De facto Kurt Schwitters foi ele mesmo coleccionador dos trabalhos dos seus colegas. Por razões determinadas essa colecção foi vendida e, posteriormente, desde 1980, o seu filho foi construindo pacientemente uma colecção centrada nos círculos de influência e acção do pai. A colecção traça um percurso que é o das complexas e diversas relações entre as vanguardas que se sucederam ao Cubismo e desenvolveram contra e para lá dos retornos à ordem, que no sul europeu foram dominantes. Recentemente o Museu do Chiado teve oportunidade de apresentar um panorama espanhol deste período (De Picasso a Dali. As raízes da vanguarda espanhola 1907-1936), a par da situação portuguesa, revelada pela colecção permanente do museu, e a este respeito, a presença esmagadora dos retornos à ordem, em idêntico período, na Península ibérica, não deixa duvidas.
O percurso biográfico de Kurt Schwitters confunde-se com alguns movimentos históricos de extrema importância na construção da modernidade internacional e a consciência plena do facto, tera sido um importante ponto de partida para a organização e sentidos desta colecção aprofundada e periodologicamente bem delimitada. Assim os vários círculos como o da revista e galeria Der Sturm, a Internacional Construtivista, o Construtivismo Russo, a Abstraction-Création, mais do que contactos fortuitos de uma errância pessoal, configuram uma sucessão histórica cujos particulares elos, forjados pelas relações do pai Kurt e tematizados pela colecção do filho Ernst, encontram, neste conjunto, um entendimento específico de particular relevância sobre os caminhos da modernidade. A sua complexidade e diversidade e assumida através do dialogo entre diversas atitudes e movimentos plásticos ligados a abstracção. O papel fulcral que a colagem desempenhou e de que Kurt Schwitters foi um expoente do seu desenvolvimento, é nesta colecção e exposição tematizador, quando não mesmo desconstrutor, dos sentidos transcendentais conotados com muitas práticas da arte abstracta. No fundo a relação entre o dadaísmo genuíno de Kurt Schwitters, associado a colagem e montagem - consciente dos "novos media na pintura", de que Richard Hülsenbeck falava no Primeiro Manifesto Dada Germânico -, com o Construtivismo, que procura extrair sentidos das técnicas que elaboram o objecto artístico, enquanto realidade autónoma, potencia um núcleo de questões centrais às vanguardas.
O contexto de novos media e técnicas, em que a colagem e a montagem se tornam processos relevantes, sobrepõe à noção tradicional de composição uma articulação de esquematismos inerentes aos contextos sociais de produção. Este aspecto vem redimensionar a ideia de autonomia da obra de arte para que a abstração tende. Inscreve-a num contexto histórico e é a sua própria consciência. Neste sentido a viagem de Kurt Schwitters pelos construtivismos tera sido de alguma cumplicidade e amplificação de questões comuns.

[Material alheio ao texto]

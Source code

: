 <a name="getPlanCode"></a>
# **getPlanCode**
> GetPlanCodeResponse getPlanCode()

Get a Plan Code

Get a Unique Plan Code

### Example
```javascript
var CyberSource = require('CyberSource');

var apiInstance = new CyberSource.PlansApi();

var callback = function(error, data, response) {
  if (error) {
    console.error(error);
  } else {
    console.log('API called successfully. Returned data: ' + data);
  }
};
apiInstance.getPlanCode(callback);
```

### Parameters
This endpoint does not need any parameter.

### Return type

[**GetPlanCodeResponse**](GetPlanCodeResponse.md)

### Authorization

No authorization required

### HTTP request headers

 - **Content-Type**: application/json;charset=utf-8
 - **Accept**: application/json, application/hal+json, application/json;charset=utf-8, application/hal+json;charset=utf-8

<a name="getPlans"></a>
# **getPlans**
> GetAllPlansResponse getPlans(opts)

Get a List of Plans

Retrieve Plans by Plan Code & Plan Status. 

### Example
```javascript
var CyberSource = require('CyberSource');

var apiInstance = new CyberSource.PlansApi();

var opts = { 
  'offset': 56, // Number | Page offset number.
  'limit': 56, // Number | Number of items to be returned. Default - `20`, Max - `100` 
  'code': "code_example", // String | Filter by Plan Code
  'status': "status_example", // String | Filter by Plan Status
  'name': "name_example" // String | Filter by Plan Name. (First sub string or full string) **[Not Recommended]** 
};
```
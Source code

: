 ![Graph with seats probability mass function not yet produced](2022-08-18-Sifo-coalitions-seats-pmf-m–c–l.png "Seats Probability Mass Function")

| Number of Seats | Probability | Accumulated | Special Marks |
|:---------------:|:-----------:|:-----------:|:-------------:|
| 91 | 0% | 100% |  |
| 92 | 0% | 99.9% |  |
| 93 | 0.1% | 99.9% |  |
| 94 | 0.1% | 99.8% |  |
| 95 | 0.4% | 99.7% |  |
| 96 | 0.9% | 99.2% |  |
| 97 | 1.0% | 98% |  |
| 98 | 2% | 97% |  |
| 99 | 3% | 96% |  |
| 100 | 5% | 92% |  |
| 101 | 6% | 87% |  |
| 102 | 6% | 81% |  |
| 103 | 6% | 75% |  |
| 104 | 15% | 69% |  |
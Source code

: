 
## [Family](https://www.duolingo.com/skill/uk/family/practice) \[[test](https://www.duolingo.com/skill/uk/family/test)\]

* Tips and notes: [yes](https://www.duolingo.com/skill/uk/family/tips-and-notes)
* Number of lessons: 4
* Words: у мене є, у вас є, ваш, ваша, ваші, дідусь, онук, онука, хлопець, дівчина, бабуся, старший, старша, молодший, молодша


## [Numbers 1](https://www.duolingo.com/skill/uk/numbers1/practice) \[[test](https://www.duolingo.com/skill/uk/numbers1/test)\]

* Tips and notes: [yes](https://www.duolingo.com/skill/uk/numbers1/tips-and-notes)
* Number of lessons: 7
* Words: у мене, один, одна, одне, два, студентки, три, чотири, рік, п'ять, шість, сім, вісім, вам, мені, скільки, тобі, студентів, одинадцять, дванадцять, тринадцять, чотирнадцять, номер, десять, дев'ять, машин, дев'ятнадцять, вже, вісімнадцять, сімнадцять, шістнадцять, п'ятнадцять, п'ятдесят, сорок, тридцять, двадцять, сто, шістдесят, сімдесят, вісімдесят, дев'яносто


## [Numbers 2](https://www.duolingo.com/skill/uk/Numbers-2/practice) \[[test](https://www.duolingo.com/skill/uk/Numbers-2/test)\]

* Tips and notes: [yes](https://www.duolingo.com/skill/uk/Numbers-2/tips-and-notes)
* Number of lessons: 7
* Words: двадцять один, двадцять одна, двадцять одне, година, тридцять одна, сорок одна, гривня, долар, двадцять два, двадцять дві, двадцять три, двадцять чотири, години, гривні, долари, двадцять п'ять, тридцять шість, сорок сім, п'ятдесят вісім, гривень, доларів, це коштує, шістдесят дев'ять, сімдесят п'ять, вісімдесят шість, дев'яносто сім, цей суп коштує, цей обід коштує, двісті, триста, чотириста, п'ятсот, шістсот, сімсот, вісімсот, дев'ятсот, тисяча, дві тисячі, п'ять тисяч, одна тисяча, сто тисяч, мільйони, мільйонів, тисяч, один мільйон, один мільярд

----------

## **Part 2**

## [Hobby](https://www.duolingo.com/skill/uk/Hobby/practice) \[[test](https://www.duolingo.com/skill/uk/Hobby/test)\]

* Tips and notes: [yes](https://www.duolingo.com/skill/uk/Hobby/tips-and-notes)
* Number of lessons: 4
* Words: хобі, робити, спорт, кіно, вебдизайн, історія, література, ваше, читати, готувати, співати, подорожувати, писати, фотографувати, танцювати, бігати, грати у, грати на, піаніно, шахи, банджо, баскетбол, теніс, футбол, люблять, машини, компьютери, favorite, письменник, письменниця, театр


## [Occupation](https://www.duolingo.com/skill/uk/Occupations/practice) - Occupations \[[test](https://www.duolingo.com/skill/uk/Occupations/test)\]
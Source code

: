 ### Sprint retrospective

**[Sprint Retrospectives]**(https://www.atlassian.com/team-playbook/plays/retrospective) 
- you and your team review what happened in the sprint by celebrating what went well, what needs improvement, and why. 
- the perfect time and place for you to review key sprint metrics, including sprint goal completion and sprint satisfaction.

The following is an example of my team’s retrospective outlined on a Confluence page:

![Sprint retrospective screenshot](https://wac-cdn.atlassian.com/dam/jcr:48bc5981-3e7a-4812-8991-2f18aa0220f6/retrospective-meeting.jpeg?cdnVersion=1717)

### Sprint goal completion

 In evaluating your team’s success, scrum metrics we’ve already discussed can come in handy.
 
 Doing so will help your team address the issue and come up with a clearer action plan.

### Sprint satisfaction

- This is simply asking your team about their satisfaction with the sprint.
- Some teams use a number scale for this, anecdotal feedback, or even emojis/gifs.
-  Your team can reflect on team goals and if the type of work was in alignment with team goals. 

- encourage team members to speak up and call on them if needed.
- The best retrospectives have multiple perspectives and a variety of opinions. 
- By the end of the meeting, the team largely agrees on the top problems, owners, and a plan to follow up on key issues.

Um conjunto de fotografias de Ernst Schwitters é também exposto. Ernst Schwitters manteve uma longa amizade com László Moholy-Nagy, e tendo sido fotografo de profissão, desenvolveu com este técnicas e experiências deveras interessantes e, por vezes, pioneiras. O olhar do fotógrafo tera sido determinante na orientação das relações e questões desta colecção.
Outro olhar igualmente importante sobre esta colecção e que permitiu estudá-la e organizá-la numa exposição terá sido o de Marcus Heinzelmann, o seu comissário a quem gostaria de expressar o louvor pelo magnifico trabalho realizado e absoluta disponibilidade para connosco a pensar para o publico português. A Ulrich Krempel, director do Sprengel Museum Hannover, vão os mais vivos reconhecimentos do entusiasmo com que acolheu esta iniciativa. A Holger Reenberg, do Arkem Museum for Moderne Kunst, quem me apresentou pela primeira vez esta fantástica colecção, em Copenhagem, queria manifestar o meu reconhecimento. A Maria Jesús Ávila e à Amélia Godinho, ficará a dever-se tudo o que tornou possível esta exposição em Lisboa, sem esquecer a imprescindível participação de toda a equipa do Museu do Chiado. Raquel Henriques da Silva, directora do Instituto Português de Museus, foi a todos os títulos entusiasta, fraterna e compreensiva durante a realização deste projecto.
O apoio prestado pelo Ministério dos Negócios Estrangeiros da Alemanha foi importante, pelo que deixo aqui o meu reconhecimento.
O patrocínio da TMN foi um notável exemplo de participação cívica e cultural de uma empresa a que gostaria de expressar o mais vivo reconhecimento.
Mas é sobretudo para a memória de Ernst Schwitters coleccionador, que sua mulher Lola Schwitters e seu filho Bengt Schwitters souberam preservar, que vão os nossos mais profundos agradecimentos.